Andrea Miyahira: Thank you so much, Dr. Eksi, for sharing this really interesting study and such a great resource for the community. So can you link any stromal cell organizational patterns in primary prostate cancer that you observed in different patients with tumor genomic alterations?
Ece Eksi: Yeah. So we only had genomic alteration data for 10 patients in this study. So the correlations that we derive are very anecdotal for this specific study. But we are very interested in expanding this work to more patients and larger clinical cohorts. Looking at these 10 patients, we had only one patient that had an RB1 loss and a TP53 loss.
Even though these patients had very similar risk scores when we looked at it’s [INAUDIBLE] and had very similar Gleason grade 4 pattern, it had a drastically different neighborhood structure that was driven by macrophages and an AR expression that was different than the other tumors. So we're very interested in looking further into how RB1 loss in these localized patients before applying any treatments may be showing different neighborhood organizations.
Andrea Miyahira: Thank you. And what more is known about the role of mast cells in prostate cancer? And do we also observe them in tumor metastasis?
Ece Eksi: Yeah. So I've been looking a lot at studies published by Dr. Sfanos' lab in Baltimore, Johns Hopkins. And she has some amazing work that characterized these mast cell populations in different clinical cohorts, including cohorts with African-American men, and showed that there are intratumoral mast cells and extratumoral mast cells. And they may have different functions. And these extra tumoral mast cells are associated with biochemical recurrence and metastasis in the studies that she published.
And she finishes her paper by saying that there are likely heterogeneous expression patterns for these mast cells. But with the spatial imaging tool that we have, we were able to show that these mast cells express different markers, including AR and CD44, which can bind to hyaluronic acids and be involved in extracellular matrix reorganization. They express CD90, which is involved in their maturation. So we definitely see these different populations of mast cells that her previous studies hinted at. And if I could speculate, I would say that these extratumoral mast cells that she was observing in her studies were likely AR-negative.

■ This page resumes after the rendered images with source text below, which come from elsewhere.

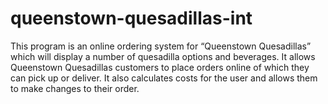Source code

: # queenstown-quesadillas-int
This program is an online ordering system for “Queenstown Quesadillas” which will display a number of quesadilla options and beverages. It allows Queenstown Quesadillas customers to place orders online of which they can pick up or deliver. It also calculates costs for the user and allows them to make changes to their order. 
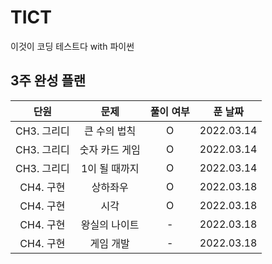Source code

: # TICT
이것이 코딩 테스트다 with 파이썬

## 3주 완성 플랜

|단원|문제|풀이 여부|푼 날짜|
|:-:|:-:|:-:|:-:|
|CH3. 그리디|큰 수의 법칙|O|2022.03.14|
|CH3. 그리디|숫자 카드 게임|O|2022.03.14|
|CH3. 그리디|1이 될 때까지|O|2022.03.14|
|CH4. 구현|상하좌우|O|2022.03.18|
|CH4. 구현|시각|O|2022.03.18|
|CH4. 구현|왕실의 나이트|-|2022.03.18|
|CH4. 구현|게임 개발|-|2022.03.18|
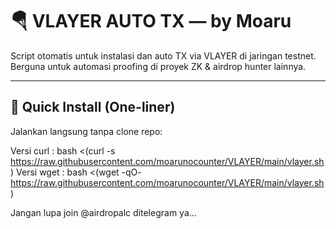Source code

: # 🪂 VLAYER AUTO TX — by Moaru

Script otomatis untuk instalasi dan auto TX via VLAYER di jaringan testnet.  
Berguna untuk automasi proofing di proyek ZK & airdrop hunter lainnya.

---

## 🚀 Quick Install (One-liner)

Jalankan langsung tanpa clone repo:

Versi curl :
bash <(curl -s https://raw.githubusercontent.com/moarunocounter/VLAYER/main/vlayer.sh)
Versi wget :
bash <(wget -qO- https://raw.githubusercontent.com/moarunocounter/VLAYER/main/vlayer.sh)

Jangan lupa join @airdropalc ditelegram ya...
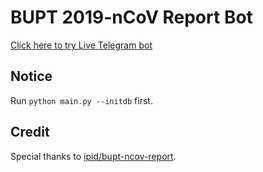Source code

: # BUPT 2019-nCoV Report Bot

[Click here to try Live Telegram bot](https://t.me/buptncovbot)

## Notice

Run `python main.py --initdb` first.

## Credit

Special thanks to [ipid/bupt-ncov-report](https://github.com/ipid/bupt-ncov-report).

Andrea Miyahira: OK. And I know you've observed AR-positive stromal cells in your study. So do you also see these cells in healthy prostate tissue? And do you know what role they might be playing in tumor progression?

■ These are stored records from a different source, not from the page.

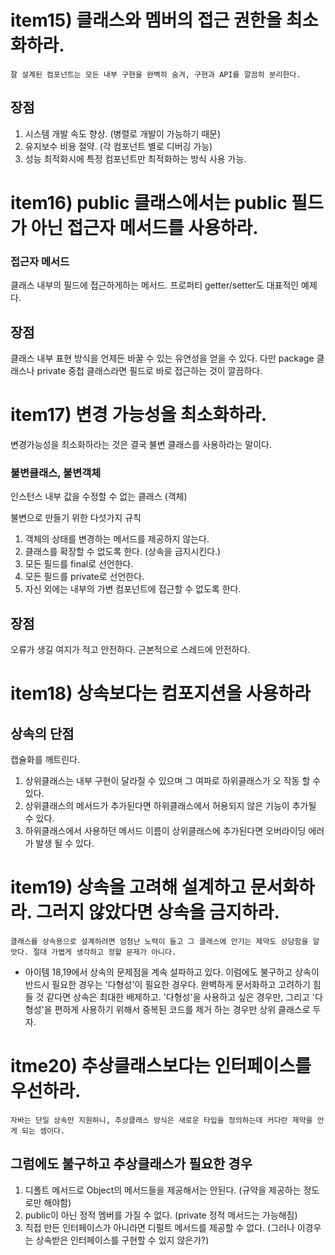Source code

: # item15) 클래스와 멤버의 접근 권한을 최소화하라.

`잘 설계된 컴포넌트는 모든 내부 구현을 완벽히 숨겨, 구현과 API를 깔끔히 분리한다.`

## 장점
1. 시스템 개발 속도 향상. (병렬로 개발이 가능하기 때문)
2. 유지보수 비용 절약. (각 컴포넌트 별로 디버깅 가능)
3. 성능 최적화시에 특정 컴포넌트만 최적화하는 방식 사용 가능.

# item16) public 클래스에서는 public 필드가 아닌 접근자 메서드를 사용하라.

### 접근자 메서드
클래스 내부의 필드에 접근하게하는 메서드. 프로퍼티 getter/setter도 대표적인 예제다.

## 장점
클래스 내부 표현 방식을 언제든 바꿀 수 있는 유연성을 얻을 수 있다.
다만 package 클래스나 private 중첩 클래스라면 필드로 바로 접근하는 것이 깔끔하다.

# item17) 변경 가능성을 최소화하라.
변경가능성을 최소화하라는 것은 결국 불변 클래스를 사용하라는 말이다.

### 불변클래스, 불변객체
인스턴스 내부 값을 수정할 수 없는 클래스 (객체)

불변으로 만들기 위한 다섯가지 규칙
1. 객체의 상태를 변경하는 메서드를 제공하지 않는다.
2. 클래스를 확장할 수 없도록 한다. (상속을 금지시킨다.)
3. 모든 필드를 final로 선언한다.
4. 모든 필드를 private로 선언한다.
5. 자신 외에는 내부의 가변 컴포넌트에 접근할 수 없도록 한다.

## 장점
오류가 생길 여지가 적고 안전하다. 근본적으로 스레드에 안전하다.

# item18) 상속보다는 컴포지션을 사용하라

## 상속의 단점
캡슐화를 깨트린다.
1. 상위클래스는 내부 구현이 달라질 수 있으며 그 여파로 하위클래스가 오 작동 할 수 있다.
2. 상위클래스의 메서드가 추가된다면 하위클래스에서 허용되지 않은 기능이 추가될 수 있다.
3. 하위클래스에서 사용하던 메서드 이름이 상위클래스에 추가된다면 오버라이딩 에러가 발생 될 수 있다.

# item19) 상속을 고려해 설계하고 문서화하라. 그러지 않았다면 상속을 금지하라.
`클래스를 상속용으로 설계하려면 엄청난 노력이 들고 그 클래스에 안기는 제약도 상담함을 알앗다. 절대 가볍게 생각하고 정할 문제가 아니다.`

- 아이템 18,19에서 상속의 문제점을 계속 설파하고 있다. 이럼에도 불구하고 상속이 반드시 필요한 경우는 '다형성'이 필요한 경우다. 완벽하게 문서화하고 고려하기 힘들 것 같다면 상속은 최대한 배제하고. '다형성'을 사용하고 싶은 경우만, 그리고 '다형성'을 편하게 사용하기 위해서 중복된 코드를 제거 하는 경우만 상위 클래스로 두자.

# itme20) 추상클래스보다는 인터페이스를 우선하라.
`자바는 단일 상속만 지원하니, 추상클래스 방식은 새로운 타입을 정의하는데 커다란 제약을 안게 되는 셈이다.`

## 그럼에도 불구하고 추상클래스가 필요한 경우
1. 디폴트 메서드로 Object의 메서드들을 제공해서는 안된다. (규약을 제공하는 정도로만 해야함)
2. public이 아닌 정적 멤버를 가질 수 없다. (private 정적 메서드는 가능해짐)
3. 직접 만든 인터페이스가 아니라면 디펄트 메서드를 제공할 수 없다. (그러나 이경우는 상속받은 인터페이스를 구현할 수 있지 않은가?)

Ece Eksi: Yeah. This is an excellent question. We definitely see AR expression in healthy prostate. So we had large regions of tumor-adjacent normal tissues in some of these patients. And we see AR expression in mast cells and also in other immune and stromal cell types. What is interesting is that these AR-positive stromal populations are showing different patterns with disease progression.

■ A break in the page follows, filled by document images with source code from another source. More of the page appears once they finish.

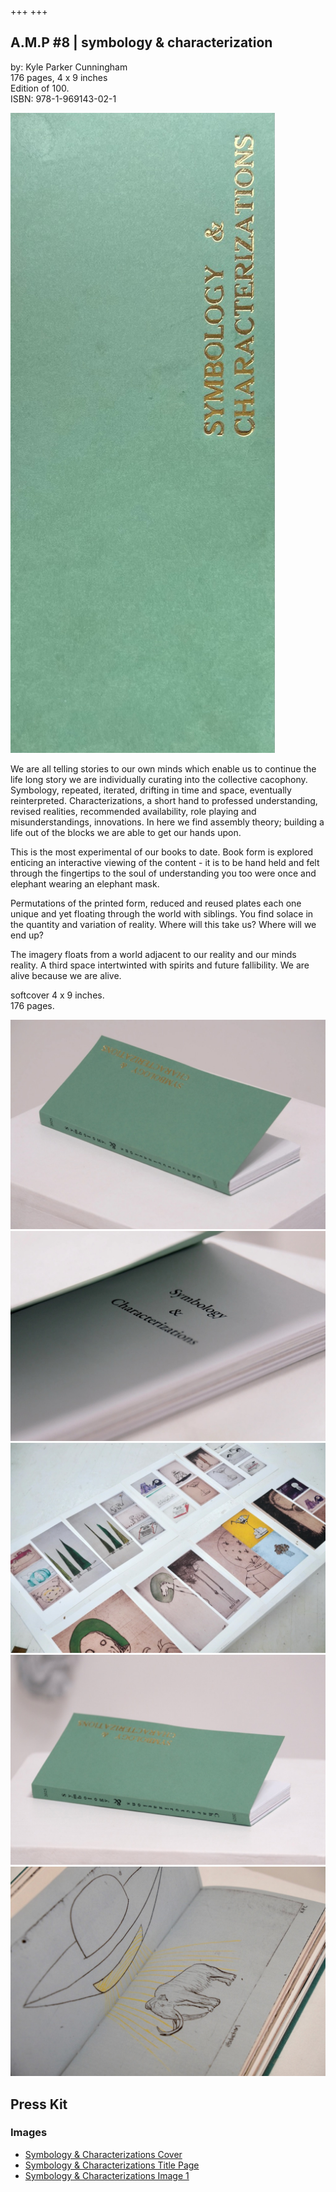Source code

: +++
+++


## A.M.P #8 | symbology & characterization

by: Kyle Parker Cunningham</br>
176 pages, 4 x 9 inches</br> 
Edition of 100.<br/>
ISBN: 978-1-969143-02-1


![The cover of book - sea-green uncoated cardstock with the title - symbolody & characterizations - foil stamped in gold](s-and-c-cover.jpeg "Cover")

We are all telling stories to our own minds which enable us to continue the life long story we are individually curating into the collective cacophony. Symbology, repeated, iterated, drifting in time and space, eventually reinterpreted. Characterizations, a short hand to professed understanding, revised realities, recommended availability, role playing and misunderstandings, innovations. In here we find assembly theory; building a life out of the blocks we are able to get our hands upon. 

This is the most experimental of our books to date. Book form is explored enticing an interactive viewing of the content - it is to be hand held and felt through the fingertips to the soul of understanding you too were once and elephant wearing an elephant mask.

Permutations of the printed form, reduced and reused plates each one unique and yet floating through the world with siblings. You find solace in the quantity and variation of reality. Where will this take us? Where will we end up? 

The imagery floats from a world adjacent to our reality and our minds reality. A third space intertwinted with spirits and future fallibility. We are alive because we are alive. 

softcover
4 x 9 inches.<br/> 
176 pages.



![Symbology & Characterizations Image 1](s-and-c-1.jpeg)
![Symbology & Characterizations Image 1](s-and-c-2.jpeg)
![Symbology & Characterizations Image 1](s-and-c-3.jpeg)
![Symbology & Characterizations Image 1](s-and-c-4.jpeg)
![Symbology & Characterizations Image 1](s-and-c-5.jpeg)
  
## Press Kit

### Images

- [Symbology & Characterizations Cover](s-and-c-cover.jpeg)
- [Symbology & Characterizations Title Page](s-and-c-title-page.jpeg)
- [Symbology & Characterizations Image 1](s-and-c-1.jpeg)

So I think we really need to delineate what each one is doing. So it’s beyond a collective behavior. It’s possible that Tregs that are positive for AR have different function than mast cells that are positive for AR. And we really need to delineate some of these results.
Andrea Miyahira: OK. Thank you. And what are your next steps?
Ece Eksi: Well, currently we're expanding this spatial imaging study to larger clinical cohorts—specifically, active surveillance patients—where we have longitudinal tissue biopsy samples from the same patients and really observe how the tumor microenvironment is changing with progression versus no progression so that we can identify more precise stratification tools for prostate cancer patients.
Andrea Miyahira: OK. Thank you so much for sharing this study with us today, and I hope people will take the time to check out this paper and all the amazing resources. Thank you.
Ece Eksi: Thank you so much, Andrea.